[Source texts of formatted documents]
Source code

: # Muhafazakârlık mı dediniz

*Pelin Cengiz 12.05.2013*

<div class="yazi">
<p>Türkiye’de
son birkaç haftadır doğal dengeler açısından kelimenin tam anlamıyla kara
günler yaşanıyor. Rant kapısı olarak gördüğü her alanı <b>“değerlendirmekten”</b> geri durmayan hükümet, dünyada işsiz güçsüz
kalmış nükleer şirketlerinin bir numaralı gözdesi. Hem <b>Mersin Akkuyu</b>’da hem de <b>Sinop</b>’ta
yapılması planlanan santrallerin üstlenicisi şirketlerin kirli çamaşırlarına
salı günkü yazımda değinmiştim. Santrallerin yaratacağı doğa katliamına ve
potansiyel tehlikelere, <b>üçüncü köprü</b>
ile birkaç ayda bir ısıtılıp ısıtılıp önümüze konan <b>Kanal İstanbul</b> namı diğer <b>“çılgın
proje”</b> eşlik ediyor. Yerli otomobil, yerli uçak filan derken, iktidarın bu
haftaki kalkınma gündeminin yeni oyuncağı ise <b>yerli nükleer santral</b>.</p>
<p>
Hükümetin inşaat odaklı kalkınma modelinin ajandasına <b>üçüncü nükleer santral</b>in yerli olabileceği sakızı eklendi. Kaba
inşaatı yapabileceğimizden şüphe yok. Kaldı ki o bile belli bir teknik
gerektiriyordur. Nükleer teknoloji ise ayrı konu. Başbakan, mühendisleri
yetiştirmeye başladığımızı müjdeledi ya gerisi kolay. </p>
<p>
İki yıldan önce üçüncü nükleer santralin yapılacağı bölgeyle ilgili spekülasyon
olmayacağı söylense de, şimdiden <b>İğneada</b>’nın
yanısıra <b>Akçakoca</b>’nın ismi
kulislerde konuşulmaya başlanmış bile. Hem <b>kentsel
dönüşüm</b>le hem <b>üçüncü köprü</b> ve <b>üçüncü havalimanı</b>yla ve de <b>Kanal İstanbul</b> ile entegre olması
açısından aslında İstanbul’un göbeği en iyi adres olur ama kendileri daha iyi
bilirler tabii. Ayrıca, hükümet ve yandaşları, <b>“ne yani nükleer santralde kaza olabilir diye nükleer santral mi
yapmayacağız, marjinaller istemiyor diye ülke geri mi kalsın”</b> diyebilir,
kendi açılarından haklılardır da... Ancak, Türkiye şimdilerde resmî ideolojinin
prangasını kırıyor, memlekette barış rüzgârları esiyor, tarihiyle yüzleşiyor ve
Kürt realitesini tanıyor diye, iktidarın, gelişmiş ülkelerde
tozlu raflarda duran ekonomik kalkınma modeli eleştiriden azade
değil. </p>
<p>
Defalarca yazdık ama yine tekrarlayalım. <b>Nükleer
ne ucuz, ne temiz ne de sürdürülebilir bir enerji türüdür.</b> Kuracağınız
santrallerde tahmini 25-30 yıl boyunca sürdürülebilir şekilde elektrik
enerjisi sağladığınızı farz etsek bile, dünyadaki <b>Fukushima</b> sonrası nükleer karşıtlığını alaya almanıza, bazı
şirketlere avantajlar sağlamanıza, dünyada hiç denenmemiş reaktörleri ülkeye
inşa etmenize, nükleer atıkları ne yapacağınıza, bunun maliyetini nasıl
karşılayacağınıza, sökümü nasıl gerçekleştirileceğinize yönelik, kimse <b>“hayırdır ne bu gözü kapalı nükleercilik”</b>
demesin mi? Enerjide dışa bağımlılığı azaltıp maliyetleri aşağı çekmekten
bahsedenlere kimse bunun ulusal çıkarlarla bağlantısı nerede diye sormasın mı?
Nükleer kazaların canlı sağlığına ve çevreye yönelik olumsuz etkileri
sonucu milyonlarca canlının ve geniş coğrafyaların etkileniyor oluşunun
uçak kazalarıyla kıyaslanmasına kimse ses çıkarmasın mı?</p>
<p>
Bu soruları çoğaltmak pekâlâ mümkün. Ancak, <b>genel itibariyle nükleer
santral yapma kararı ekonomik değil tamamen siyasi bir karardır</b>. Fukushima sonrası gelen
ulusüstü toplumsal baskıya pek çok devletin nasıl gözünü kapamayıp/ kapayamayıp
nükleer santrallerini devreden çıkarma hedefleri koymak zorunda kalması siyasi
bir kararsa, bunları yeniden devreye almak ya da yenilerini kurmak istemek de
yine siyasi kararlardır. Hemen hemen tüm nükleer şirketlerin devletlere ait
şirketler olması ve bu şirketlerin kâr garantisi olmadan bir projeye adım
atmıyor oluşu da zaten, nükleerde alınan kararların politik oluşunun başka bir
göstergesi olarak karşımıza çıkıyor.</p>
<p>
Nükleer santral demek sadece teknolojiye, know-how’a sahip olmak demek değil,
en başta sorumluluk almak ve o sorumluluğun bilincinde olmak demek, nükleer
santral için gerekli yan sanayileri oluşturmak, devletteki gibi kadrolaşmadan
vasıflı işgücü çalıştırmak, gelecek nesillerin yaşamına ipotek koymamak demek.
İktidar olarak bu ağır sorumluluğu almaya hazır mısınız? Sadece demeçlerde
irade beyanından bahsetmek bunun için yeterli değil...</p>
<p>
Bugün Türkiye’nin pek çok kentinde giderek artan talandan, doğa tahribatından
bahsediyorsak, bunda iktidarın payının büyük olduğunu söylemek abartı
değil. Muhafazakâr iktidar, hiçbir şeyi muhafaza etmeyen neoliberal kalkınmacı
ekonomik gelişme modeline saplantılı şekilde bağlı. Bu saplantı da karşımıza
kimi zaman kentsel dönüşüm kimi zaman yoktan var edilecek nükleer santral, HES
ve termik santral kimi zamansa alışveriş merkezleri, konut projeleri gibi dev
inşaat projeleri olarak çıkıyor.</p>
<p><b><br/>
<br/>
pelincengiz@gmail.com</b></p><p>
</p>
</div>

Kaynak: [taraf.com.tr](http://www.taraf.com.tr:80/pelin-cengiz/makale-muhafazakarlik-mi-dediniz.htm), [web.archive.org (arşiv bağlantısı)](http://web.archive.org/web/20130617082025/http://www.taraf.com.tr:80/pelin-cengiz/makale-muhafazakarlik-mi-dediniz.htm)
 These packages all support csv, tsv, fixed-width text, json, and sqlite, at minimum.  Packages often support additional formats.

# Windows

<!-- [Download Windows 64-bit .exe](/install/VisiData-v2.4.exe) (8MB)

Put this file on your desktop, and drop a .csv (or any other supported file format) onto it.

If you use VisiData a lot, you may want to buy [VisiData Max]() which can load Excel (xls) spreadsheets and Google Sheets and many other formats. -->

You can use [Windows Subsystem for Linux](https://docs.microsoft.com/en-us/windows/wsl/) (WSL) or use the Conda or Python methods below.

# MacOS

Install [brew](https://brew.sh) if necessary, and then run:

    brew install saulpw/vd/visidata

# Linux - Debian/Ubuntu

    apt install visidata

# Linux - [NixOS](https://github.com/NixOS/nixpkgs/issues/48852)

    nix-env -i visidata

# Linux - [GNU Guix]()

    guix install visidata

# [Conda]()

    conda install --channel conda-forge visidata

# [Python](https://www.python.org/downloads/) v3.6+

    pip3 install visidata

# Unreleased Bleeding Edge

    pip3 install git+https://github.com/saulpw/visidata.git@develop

### Assignment
Write each entry out again. Do not change a word.

### Completed exercise
Source code

: # Muhafazakârlık mı dediniz

*Pelin Cengiz 12.05.2013*

<div class="yazi">
<p>Türkiye’de
son birkaç haftadır doğal dengeler açısından kelimenin tam anlamıyla kara
günler yaşanıyor. Rant kapısı olarak gördüğü her alanı <b>“değerlendirmekten”</b> geri durmayan hükümet, dünyada işsiz güçsüz
kalmış nükleer şirketlerinin bir numaralı gözdesi. Hem <b>Mersin Akkuyu</b>’da hem de <b>Sinop</b>’ta
yapılması planlanan santrallerin üstlenicisi şirketlerin kirli çamaşırlarına
salı günkü yazımda değinmiştim. Santrallerin yaratacağı doğa katliamına ve
potansiyel tehlikelere, <b>üçüncü köprü</b>
ile birkaç ayda bir ısıtılıp ısıtılıp önümüze konan <b>Kanal İstanbul</b> namı diğer <b>“çılgın
proje”</b> eşlik ediyor. Yerli otomobil, yerli uçak filan derken, iktidarın bu
haftaki kalkınma gündeminin yeni oyuncağı ise <b>yerli nükleer santral</b>.</p>
<p>
Hükümetin inşaat odaklı kalkınma modelinin ajandasına <b>üçüncü nükleer santral</b>in yerli olabileceği sakızı eklendi. Kaba
inşaatı yapabileceğimizden şüphe yok. Kaldı ki o bile belli bir teknik
gerektiriyordur. Nükleer teknoloji ise ayrı konu. Başbakan, mühendisleri
yetiştirmeye başladığımızı müjdeledi ya gerisi kolay. </p>
<p>
İki yıldan önce üçüncü nükleer santralin yapılacağı bölgeyle ilgili spekülasyon
olmayacağı söylense de, şimdiden <b>İğneada</b>’nın
yanısıra <b>Akçakoca</b>’nın ismi
kulislerde konuşulmaya başlanmış bile. Hem <b>kentsel
dönüşüm</b>le hem <b>üçüncü köprü</b> ve <b>üçüncü havalimanı</b>yla ve de <b>Kanal İstanbul</b> ile entegre olması
açısından aslında İstanbul’un göbeği en iyi adres olur ama kendileri daha iyi
bilirler tabii. Ayrıca, hükümet ve yandaşları, <b>“ne yani nükleer santralde kaza olabilir diye nükleer santral mi
yapmayacağız, marjinaller istemiyor diye ülke geri mi kalsın”</b> diyebilir,
kendi açılarından haklılardır da... Ancak, Türkiye şimdilerde resmî ideolojinin
prangasını kırıyor, memlekette barış rüzgârları esiyor, tarihiyle yüzleşiyor ve
Kürt realitesini tanıyor diye, iktidarın, gelişmiş ülkelerde
tozlu raflarda duran ekonomik kalkınma modeli eleştiriden azade
değil. </p>
<p>
Defalarca yazdık ama yine tekrarlayalım. <b>Nükleer
ne ucuz, ne temiz ne de sürdürülebilir bir enerji türüdür.</b> Kuracağınız
santrallerde tahmini 25-30 yıl boyunca sürdürülebilir şekilde elektrik
enerjisi sağladığınızı farz etsek bile, dünyadaki <b>Fukushima</b> sonrası nükleer karşıtlığını alaya almanıza, bazı
şirketlere avantajlar sağlamanıza, dünyada hiç denenmemiş reaktörleri ülkeye
inşa etmenize, nükleer atıkları ne yapacağınıza, bunun maliyetini nasıl
karşılayacağınıza, sökümü nasıl gerçekleştirileceğinize yönelik, kimse <b>“hayırdır ne bu gözü kapalı nükleercilik”</b>
demesin mi? Enerjide dışa bağımlılığı azaltıp maliyetleri aşağı çekmekten
bahsedenlere kimse bunun ulusal çıkarlarla bağlantısı nerede diye sormasın mı?
Nükleer kazaların canlı sağlığına ve çevreye yönelik olumsuz etkileri
sonucu milyonlarca canlının ve geniş coğrafyaların etkileniyor oluşunun
uçak kazalarıyla kıyaslanmasına kimse ses çıkarmasın mı?</p>
<p>
Bu soruları çoğaltmak pekâlâ mümkün. Ancak, <b>genel itibariyle nükleer
santral yapma kararı ekonomik değil tamamen siyasi bir karardır</b>. Fukushima sonrası gelen
ulusüstü toplumsal baskıya pek çok devletin nasıl gözünü kapamayıp/ kapayamayıp
nükleer santrallerini devreden çıkarma hedefleri koymak zorunda kalması siyasi
bir kararsa, bunları yeniden devreye almak ya da yenilerini kurmak istemek de
yine siyasi kararlardır. Hemen hemen tüm nükleer şirketlerin devletlere ait
şirketler olması ve bu şirketlerin kâr garantisi olmadan bir projeye adım
atmıyor oluşu da zaten, nükleerde alınan kararların politik oluşunun başka bir
göstergesi olarak karşımıza çıkıyor.</p>
<p>
Nükleer santral demek sadece teknolojiye, know-how’a sahip olmak demek değil,
en başta sorumluluk almak ve o sorumluluğun bilincinde olmak demek, nükleer
santral için gerekli yan sanayileri oluşturmak, devletteki gibi kadrolaşmadan
vasıflı işgücü çalıştırmak, gelecek nesillerin yaşamına ipotek koymamak demek.
İktidar olarak bu ağır sorumluluğu almaya hazır mısınız? Sadece demeçlerde
irade beyanından bahsetmek bunun için yeterli değil...</p>
<p>
Bugün Türkiye’nin pek çok kentinde giderek artan talandan, doğa tahribatından
bahsediyorsak, bunda iktidarın payının büyük olduğunu söylemek abartı
değil. Muhafazakâr iktidar, hiçbir şeyi muhafaza etmeyen neoliberal kalkınmacı
ekonomik gelişme modeline saplantılı şekilde bağlı. Bu saplantı da karşımıza
kimi zaman kentsel dönüşüm kimi zaman yoktan var edilecek nükleer santral, HES
ve termik santral kimi zamansa alışveriş merkezleri, konut projeleri gibi dev
inşaat projeleri olarak çıkıyor.</p>
<p><b><br/>
<br/>
pelincengiz@gmail.com</b></p><p>
</p>
</div>

Kaynak: [taraf.com.tr](http://www.taraf.com.tr:80/pelin-cengiz/makale-muhafazakarlik-mi-dediniz.htm), [web.archive.org (arşiv bağlantısı)](http://web.archive.org/web/20130617082025/http://www.taraf.com.tr:80/pelin-cengiz/makale-muhafazakarlik-mi-dediniz.htm)
 These packages all support csv, tsv, fixed-width text, json, and sqlite, at minimum.  Packages often support additional formats.

# Windows

<!-- [Download Windows 64-bit .exe](/install/VisiData-v2.4.exe) (8MB)

Put this file on your desktop, and drop a .csv (or any other supported file format) onto it.

If you use VisiData a lot, you may want to buy [VisiData Max]() which can load Excel (xls) spreadsheets and Google Sheets and many other formats. -->

You can use [Windows Subsystem for Linux](https://docs.microsoft.com/en-us/windows/wsl/) (WSL) or use the Conda or Python methods below.

# MacOS

Install [brew](https://brew.sh) if necessary, and then run:

    brew install saulpw/vd/visidata

# Linux - Debian/Ubuntu

    apt install visidata

# Linux - [NixOS](https://github.com/NixOS/nixpkgs/issues/48852)

    nix-env -i visidata

# Linux - [GNU Guix]()

    guix install visidata

# [Conda]()

    conda install --channel conda-forge visidata

# [Python](https://www.python.org/downloads/) v3.6+

    pip3 install visidata

# Unreleased Bleeding Edge

    pip3 install git+https://github.com/saulpw/visidata.git@develop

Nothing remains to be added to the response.